§ Directions for this task
Write out each record below exactly, but not the pictures.

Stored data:
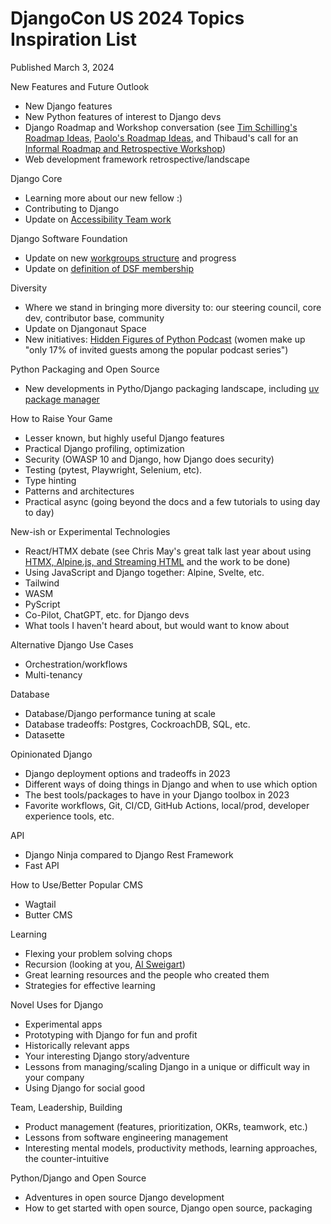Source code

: # DjangoCon US 2024 Topics Inspiration List

Published March 3, 2024

New Features and Future Outlook
* New Django features
* New Python features of interest to Django devs
* Django Roadmap and Workshop conversation (see [Tim Schilling's Roadmap Ideas](https://www.better-simple.com/django/2024/01/25/informal-django-roadmap/), [Paolo's Roadmap Ideas](https://www.paulox.net/2024/01/19/my-django-roadmap-ideas/), and Thibaud's call for an [Informal Roadmap and Retrospective Workshop](https://forum.djangoproject.com/t/informal-roadmap-retrospective-workshops-for-django/26835 ))
* Web development framework retrospective/landscape

Django Core
* Learning more about our new fellow :)
* Contributing to Django
* Update on [Accessibility Team work](https://www.djangoproject.com/weblog/2024/feb/10/django-accessibility-in-2023-and-beyond/)

Django Software Foundation
* Update on new [workgroups structure](https://github.com/django/dsf-working-groups) and progress
* Update on [definition of DSF membership](https://www.djangoproject.com/weblog/2024/jan/10/dsf-membership/)

Diversity
* Where we stand in bringing more diversity to: our steering council, core dev, contributor base, community
* Update on Djangonaut Space
* New initiatives: [Hidden Figures of Python Podcast](https://pypodcats.live/) (women make up "only 17% of invited guests among the popular podcast series")

Python Packaging and Open Source
* New developments in Pytho/Django packaging landscape, including [uv package manager](https://github.com/astral-sh/uv)

How to Raise Your Game
* Lesser known, but highly useful Django features
* Practical Django profiling, optimization
* Security (OWASP 10 and Django, how Django does security)
* Testing (pytest, Playwright, Selenium, etc). 
* Type hinting
* Patterns and architectures
* Practical async (going beyond the docs and a few tutorials to using day to day)

New-ish or Experimental Technologies
* React/HTMX debate (see Chris May's great talk last year about using [HTMX, Alpine.js, and Streaming HTML](https://youtu.be/kYV8K71pY64?si=JQLO3HGPo87Sef41) and the work to be done)
* Using JavaScript and Django together: Alpine, Svelte, etc. 
* Tailwind
* WASM
* PyScript
* Co-Pilot, ChatGPT, etc. for Django devs 
* What tools I haven't heard about, but would want to know about

Alternative Django Use Cases
* Orchestration/workflows
* Multi-tenancy

Database
* Database/Django performance tuning at scale
* Database tradeoffs: Postgres, CockroachDB, SQL, etc. 
* Datasette

Opinionated Django
* Django deployment options and tradeoffs in 2023
* Different ways of doing things in Django and when to use which option
* The best tools/packages to have in your Django toolbox in 2023
* Favorite workflows, Git, CI/CD, GitHub Actions, local/prod, developer experience tools, etc. 

API
* Django Ninja compared to Django Rest Framework
* Fast API

How to Use/Better Popular CMS
* Wagtail
* Butter CMS

Learning
* Flexing your problem solving chops
* Recursion (looking at you, [Al Sweigart](https://inventwithpython.com/recursion/))
* Great learning resources and the people who created them
* Strategies for effective learning
  
Novel Uses for Django
* Experimental apps
* Prototyping with Django for fun and profit
* Historically relevant apps
* Your interesting Django story/adventure
* Lessons from managing/scaling Django in a unique or difficult way in your company
* Using Django for social good

Team, Leadership, Building
* Product management (features, prioritization, OKRs, teamwork, etc.)
* Lessons from software engineering management
* Interesting mental models, productivity methods, learning approaches, the counter-intuitive

Python/Django and Open Source
* Adventures in open source Django development
* How to get started with open source, Django open source, packaging

<!--
For even more ideas, see my fellow DEFNA Board Member Jeff Triplett's [list](https://jefftriplett.com/2023/djangocon-us-talks-i-d-like-to-see-2023-edition/).
-->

§ Response area
Source code

: # DjangoCon US 2024 Topics Inspiration List

Published March 3, 2024

New Features and Future Outlook
* New Django features
* New Python features of interest to Django devs
* Django Roadmap and Workshop conversation (see [Tim Schilling's Roadmap Ideas](https://www.better-simple.com/django/2024/01/25/informal-django-roadmap/), [Paolo's Roadmap Ideas](https://www.paulox.net/2024/01/19/my-django-roadmap-ideas/), and Thibaud's call for an [Informal Roadmap and Retrospective Workshop](https://forum.djangoproject.com/t/informal-roadmap-retrospective-workshops-for-django/26835 ))
* Web development framework retrospective/landscape

Django Core
* Learning more about our new fellow :)
* Contributing to Django
* Update on [Accessibility Team work](https://www.djangoproject.com/weblog/2024/feb/10/django-accessibility-in-2023-and-beyond/)

Django Software Foundation
* Update on new [workgroups structure](https://github.com/django/dsf-working-groups) and progress
* Update on [definition of DSF membership](https://www.djangoproject.com/weblog/2024/jan/10/dsf-membership/)

Diversity
* Where we stand in bringing more diversity to: our steering council, core dev, contributor base, community
* Update on Djangonaut Space
* New initiatives: [Hidden Figures of Python Podcast](https://pypodcats.live/) (women make up "only 17% of invited guests among the popular podcast series")

Python Packaging and Open Source
* New developments in Pytho/Django packaging landscape, including [uv package manager](https://github.com/astral-sh/uv)

How to Raise Your Game
* Lesser known, but highly useful Django features
* Practical Django profiling, optimization
* Security (OWASP 10 and Django, how Django does security)
* Testing (pytest, Playwright, Selenium, etc). 
* Type hinting
* Patterns and architectures
* Practical async (going beyond the docs and a few tutorials to using day to day)

New-ish or Experimental Technologies
* React/HTMX debate (see Chris May's great talk last year about using [HTMX, Alpine.js, and Streaming HTML](https://youtu.be/kYV8K71pY64?si=JQLO3HGPo87Sef41) and the work to be done)
* Using JavaScript and Django together: Alpine, Svelte, etc. 
* Tailwind
* WASM
* PyScript
* Co-Pilot, ChatGPT, etc. for Django devs 
* What tools I haven't heard about, but would want to know about

Alternative Django Use Cases
* Orchestration/workflows
* Multi-tenancy

Database
* Database/Django performance tuning at scale
* Database tradeoffs: Postgres, CockroachDB, SQL, etc. 
* Datasette

Opinionated Django
* Django deployment options and tradeoffs in 2023
* Different ways of doing things in Django and when to use which option
* The best tools/packages to have in your Django toolbox in 2023
* Favorite workflows, Git, CI/CD, GitHub Actions, local/prod, developer experience tools, etc. 

API
* Django Ninja compared to Django Rest Framework
* Fast API

How to Use/Better Popular CMS
* Wagtail
* Butter CMS

Learning
* Flexing your problem solving chops
* Recursion (looking at you, [Al Sweigart](https://inventwithpython.com/recursion/))
* Great learning resources and the people who created them
* Strategies for effective learning
  
Novel Uses for Django
* Experimental apps
* Prototyping with Django for fun and profit
* Historically relevant apps
* Your interesting Django story/adventure
* Lessons from managing/scaling Django in a unique or difficult way in your company
* Using Django for social good

Team, Leadership, Building
* Product management (features, prioritization, OKRs, teamwork, etc.)
* Lessons from software engineering management
* Interesting mental models, productivity methods, learning approaches, the counter-intuitive

Python/Django and Open Source
* Adventures in open source Django development
* How to get started with open source, Django open source, packaging

<!--
For even more ideas, see my fellow DEFNA Board Member Jeff Triplett's [list](https://jefftriplett.com/2023/djangocon-us-talks-i-d-like-to-see-2023-edition/).
-->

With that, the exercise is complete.